> [PROBLEM TO WORK ON]:
The records below are to be restated word for word, with every picture left out.

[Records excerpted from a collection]
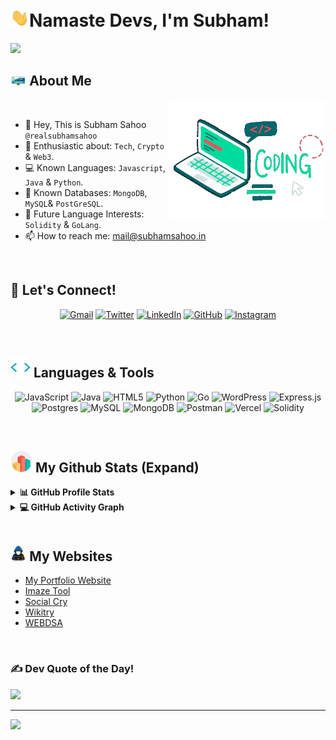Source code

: # <img src="https://raw.githubusercontent.com/realsubhamsahoo/realsubhamsahoo/main/Images/GitHub-Profile/wave-emoji-gif.gif" alt="hand wave" width="30px">Namaste Devs, I'm Subham! 


<p>
  <a href="https://github.com/DenverCoder1/readme-typing-svg"><img src="https://readme-typing-svg.herokuapp.com?&font=IBM+Plex+Sans&color=abcdef&size=22&lines=Welcome+Fellow+GitHub+Explorers!;I'm+a+Data+Analyst!;I'm+a+Crypto+and+Web3+Enthusiast!;I'm+a+Digital+Marketer+and+Expert+in+SEO!;" /></a>
</p>

## <img src = "https://raw.githubusercontent.com/realsubhamsahoo/realsubhamsahoo/main/Images/GitHub-Profile/about-me-gif.gif" width=5%></picture> About Me

<picture> <img align="right" src="https://raw.githubusercontent.com/realsubhamsahoo/realsubhamsahoo/main/Images/GitHub-Profile/coding-laptop-gif.webp" width=250px></picture>

<br>

- 👋 Hey, This is Subham Sahoo `@realsubhamsahoo`
- 👀 Enthusiastic about: `Tech`, `Crypto` & `Web3`.
- 💻 Known Languages: `Javascript`, `Java` & `Python`.
- 🌱 Known Databases: `MongoDB`, `MySQL`& `PostGreSQL`.
- 💞️ Future Language Interests: `Solidity` & `GoLang`.
- 📫 How to reach me: mail@subhamsahoo.in

<br>

## 🤝 Let's Connect!

<div align="center" width=100%>
  
<a href="mailto:realsubhamsahoo@gmail.com"><img img src="https://img.shields.io/badge/gmail-%23EA4335.svg?style=plastic&logo=gmail&logoColor=white" alt="Gmail"/></a>
        <a href="https://www.twitter.com/realsubhamsahoo/"><img src="https://img.shields.io/badge/x-%23181717.svg?style=plastic&logo=x&logoColor=white" alt="Twitter"/></a>
	<a href="https://www.linkedin.com/in/realsubhamsahoo/"><img src="https://img.shields.io/badge/linkedin-%230A66C2.svg?style=plastic&logo=linkedin&logoColor=white" alt="LinkedIn"/></a>
        <a href="https://github.com/realsubhamsahoo"><img src="https://img.shields.io/badge/github-%23181717.svg?style=plastic&logo=github&logoColor=white" alt="GitHub"/></a>
	<a href="https://www.instagram.com/realsubhamsahoo/"><img src="https://img.shields.io/badge/instagram-%23E4405F.svg?style=plastic&logo=instagram&logoColor=white" alt="Instagram"/></a>
</div>
<br>

## <img src = "https://raw.githubusercontent.com/realsubhamsahoo/realsubhamsahoo/main/Images/GitHub-Profile/code-tag-gif.webp" width = 32px>  Languages & Tools

<div align="center" width=100%>
  
  ![JavaScript](https://img.shields.io/badge/javascript-%23323330.svg?style=for-the-badge&logo=javascript&logoColor=%23F7DF1E) ![Java](https://img.shields.io/badge/java-%23ED8B00.svg?style=for-the-badge&logo=openjdk&logoColor=white) ![HTML5](https://img.shields.io/badge/html5-%23E34F26.svg?style=for-the-badge&logo=html5&logoColor=white) ![Python](https://img.shields.io/badge/python-3670A0?style=for-the-badge&logo=python&logoColor=ffdd54) ![Go](https://img.shields.io/badge/go-%2300ADD8.svg?style=for-the-badge&logo=go&logoColor=white) ![WordPress](https://img.shields.io/badge/WordPress-%23117AC9.svg?style=for-the-badge&logo=WordPress&logoColor=white) ![Express.js](https://img.shields.io/badge/express.js-%23404d59.svg?style=for-the-badge&logo=express&logoColor=%2361DAFB) ![Postgres](https://img.shields.io/badge/postgres-%23316192.svg?style=for-the-badge&logo=postgresql&logoColor=white) ![MySQL](https://img.shields.io/badge/mysql-%2300000f.svg?style=for-the-badge&logo=mysql&logoColor=white) ![MongoDB](https://img.shields.io/badge/MongoDB-%234ea94b.svg?style=for-the-badge&logo=mongodb&logoColor=white) ![Postman](https://img.shields.io/badge/Postman-FF6C37?style=for-the-badge&logo=postman&logoColor=white) ![Vercel](https://img.shields.io/badge/vercel-%23000000.svg?style=for-the-badge&logo=vercel&logoColor=white) ![Solidity](https://img.shields.io/badge/Solidity-%23363636.svg?style=for-the-badge&logo=solidity&logoColor=white)
</div>
<br>

## <img src = "https://raw.githubusercontent.com/realsubhamsahoo/realsubhamsahoo/main/Images/GitHub-Profile/github-stats-gif.gif" width = 35px>  My Github Stats (Expand) 

<details> 
  <summary><b>📊 GitHub Profile Stats</b></summary>
  <br/>
  <p align="center">
    <a href="https://github.com/realsubhamsahoo/github-readme-stats"><img alt="Subham's Github Stats" src="https://github-readme-stats.vercel.app/api?username=realsubhamsahoo&show_icons=true&count_private=true&theme=algolia" height="192px"/></a>
<br/>
  &nbsp;
	  <img src="https://github-readme-stats.vercel.app/api/top-langs?username=realsubhamsahoo&show_icons=true&locale=en&layout=compact&theme=algolia" alt="subham sahoo github" height="192px"/>
  <br/>
  </p>
</details>


<details>
  <summary><b>💻 GitHub Activity Graph</b></summary>
  <br/>
   <a href="https://github.com/realsubhamsahoo"><img alt="Subham's Activity Graph" src="https://github-readme-activity-graph.vercel.app/graph?username=realsubhamsahoo&theme=github-compact" /></a>
  <br/>

</details>

<br/>

## <img src="https://raw.githubusercontent.com/realsubhamsahoo/realsubhamsahoo/main/Images/GitHub-Profile/coder-gif.gif" width=5%> My Websites
- [My Portfolio Website](https://subhamsahoo.in/)
- [Imaze Tool](https://imazetool.com/)
- [Social Cry](https://socialcry.com/)
- [Wikitry](https://wikitry.com/)
- [WEBDSA](https://webdsa.com/)

<br>

### ✍️ Dev Quote of the Day!
![](https://quotes-github-readme.vercel.app/api?type=horizontal&theme=tokyonight)

---
[![](https://visitcount.itsvg.in/api?id=realsubhamsahoo&icon=0&color=1)](https://visitcount.itsvg.in)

> [ANSWER BOX]:
Source code

: # <img src="https://raw.githubusercontent.com/realsubhamsahoo/realsubhamsahoo/main/Images/GitHub-Profile/wave-emoji-gif.gif" alt="hand wave" width="30px">Namaste Devs, I'm Subham! 


<p>
  <a href="https://github.com/DenverCoder1/readme-typing-svg"><img src="https://readme-typing-svg.herokuapp.com?&font=IBM+Plex+Sans&color=abcdef&size=22&lines=Welcome+Fellow+GitHub+Explorers!;I'm+a+Data+Analyst!;I'm+a+Crypto+and+Web3+Enthusiast!;I'm+a+Digital+Marketer+and+Expert+in+SEO!;" /></a>
</p>

## <img src = "https://raw.githubusercontent.com/realsubhamsahoo/realsubhamsahoo/main/Images/GitHub-Profile/about-me-gif.gif" width=5%></picture> About Me

<picture> <img align="right" src="https://raw.githubusercontent.com/realsubhamsahoo/realsubhamsahoo/main/Images/GitHub-Profile/coding-laptop-gif.webp" width=250px></picture>

<br>

- 👋 Hey, This is Subham Sahoo `@realsubhamsahoo`
- 👀 Enthusiastic about: `Tech`, `Crypto` & `Web3`.
- 💻 Known Languages: `Javascript`, `Java` & `Python`.
- 🌱 Known Databases: `MongoDB`, `MySQL`& `PostGreSQL`.
- 💞️ Future Language Interests: `Solidity` & `GoLang`.
- 📫 How to reach me: mail@subhamsahoo.in

<br>

## 🤝 Let's Connect!

<div align="center" width=100%>
  
<a href="mailto:realsubhamsahoo@gmail.com"><img img src="https://img.shields.io/badge/gmail-%23EA4335.svg?style=plastic&logo=gmail&logoColor=white" alt="Gmail"/></a>
        <a href="https://www.twitter.com/realsubhamsahoo/"><img src="https://img.shields.io/badge/x-%23181717.svg?style=plastic&logo=x&logoColor=white" alt="Twitter"/></a>
	<a href="https://www.linkedin.com/in/realsubhamsahoo/"><img src="https://img.shields.io/badge/linkedin-%230A66C2.svg?style=plastic&logo=linkedin&logoColor=white" alt="LinkedIn"/></a>
        <a href="https://github.com/realsubhamsahoo"><img src="https://img.shields.io/badge/github-%23181717.svg?style=plastic&logo=github&logoColor=white" alt="GitHub"/></a>
	<a href="https://www.instagram.com/realsubhamsahoo/"><img src="https://img.shields.io/badge/instagram-%23E4405F.svg?style=plastic&logo=instagram&logoColor=white" alt="Instagram"/></a>
</div>
<br>

## <img src = "https://raw.githubusercontent.com/realsubhamsahoo/realsubhamsahoo/main/Images/GitHub-Profile/code-tag-gif.webp" width = 32px>  Languages & Tools

<div align="center" width=100%>
  
  ![JavaScript](https://img.shields.io/badge/javascript-%23323330.svg?style=for-the-badge&logo=javascript&logoColor=%23F7DF1E) ![Java](https://img.shields.io/badge/java-%23ED8B00.svg?style=for-the-badge&logo=openjdk&logoColor=white) ![HTML5](https://img.shields.io/badge/html5-%23E34F26.svg?style=for-the-badge&logo=html5&logoColor=white) ![Python](https://img.shields.io/badge/python-3670A0?style=for-the-badge&logo=python&logoColor=ffdd54) ![Go](https://img.shields.io/badge/go-%2300ADD8.svg?style=for-the-badge&logo=go&logoColor=white) ![WordPress](https://img.shields.io/badge/WordPress-%23117AC9.svg?style=for-the-badge&logo=WordPress&logoColor=white) ![Express.js](https://img.shields.io/badge/express.js-%23404d59.svg?style=for-the-badge&logo=express&logoColor=%2361DAFB) ![Postgres](https://img.shields.io/badge/postgres-%23316192.svg?style=for-the-badge&logo=postgresql&logoColor=white) ![MySQL](https://img.shields.io/badge/mysql-%2300000f.svg?style=for-the-badge&logo=mysql&logoColor=white) ![MongoDB](https://img.shields.io/badge/MongoDB-%234ea94b.svg?style=for-the-badge&logo=mongodb&logoColor=white) ![Postman](https://img.shields.io/badge/Postman-FF6C37?style=for-the-badge&logo=postman&logoColor=white) ![Vercel](https://img.shields.io/badge/vercel-%23000000.svg?style=for-the-badge&logo=vercel&logoColor=white) ![Solidity](https://img.shields.io/badge/Solidity-%23363636.svg?style=for-the-badge&logo=solidity&logoColor=white)
</div>
<br>

## <img src = "https://raw.githubusercontent.com/realsubhamsahoo/realsubhamsahoo/main/Images/GitHub-Profile/github-stats-gif.gif" width = 35px>  My Github Stats (Expand) 

<details> 
  <summary><b>📊 GitHub Profile Stats</b></summary>
  <br/>
  <p align="center">
    <a href="https://github.com/realsubhamsahoo/github-readme-stats"><img alt="Subham's Github Stats" src="https://github-readme-stats.vercel.app/api?username=realsubhamsahoo&show_icons=true&count_private=true&theme=algolia" height="192px"/></a>
<br/>
  &nbsp;
	  <img src="https://github-readme-stats.vercel.app/api/top-langs?username=realsubhamsahoo&show_icons=true&locale=en&layout=compact&theme=algolia" alt="subham sahoo github" height="192px"/>
  <br/>
  </p>
</details>


<details>
  <summary><b>💻 GitHub Activity Graph</b></summary>
  <br/>
   <a href="https://github.com/realsubhamsahoo"><img alt="Subham's Activity Graph" src="https://github-readme-activity-graph.vercel.app/graph?username=realsubhamsahoo&theme=github-compact" /></a>
  <br/>

</details>

<br/>

## <img src="https://raw.githubusercontent.com/realsubhamsahoo/realsubhamsahoo/main/Images/GitHub-Profile/coder-gif.gif" width=5%> My Websites
- [My Portfolio Website](https://subhamsahoo.in/)
- [Imaze Tool](https://imazetool.com/)
- [Social Cry](https://socialcry.com/)
- [Wikitry](https://wikitry.com/)
- [WEBDSA](https://webdsa.com/)

<br>

### ✍️ Dev Quote of the Day!
![](https://quotes-github-readme.vercel.app/api?type=horizontal&theme=tokyonight)

---
[![](https://visitcount.itsvg.in/api?id=realsubhamsahoo&icon=0&color=1)](https://visitcount.itsvg.in)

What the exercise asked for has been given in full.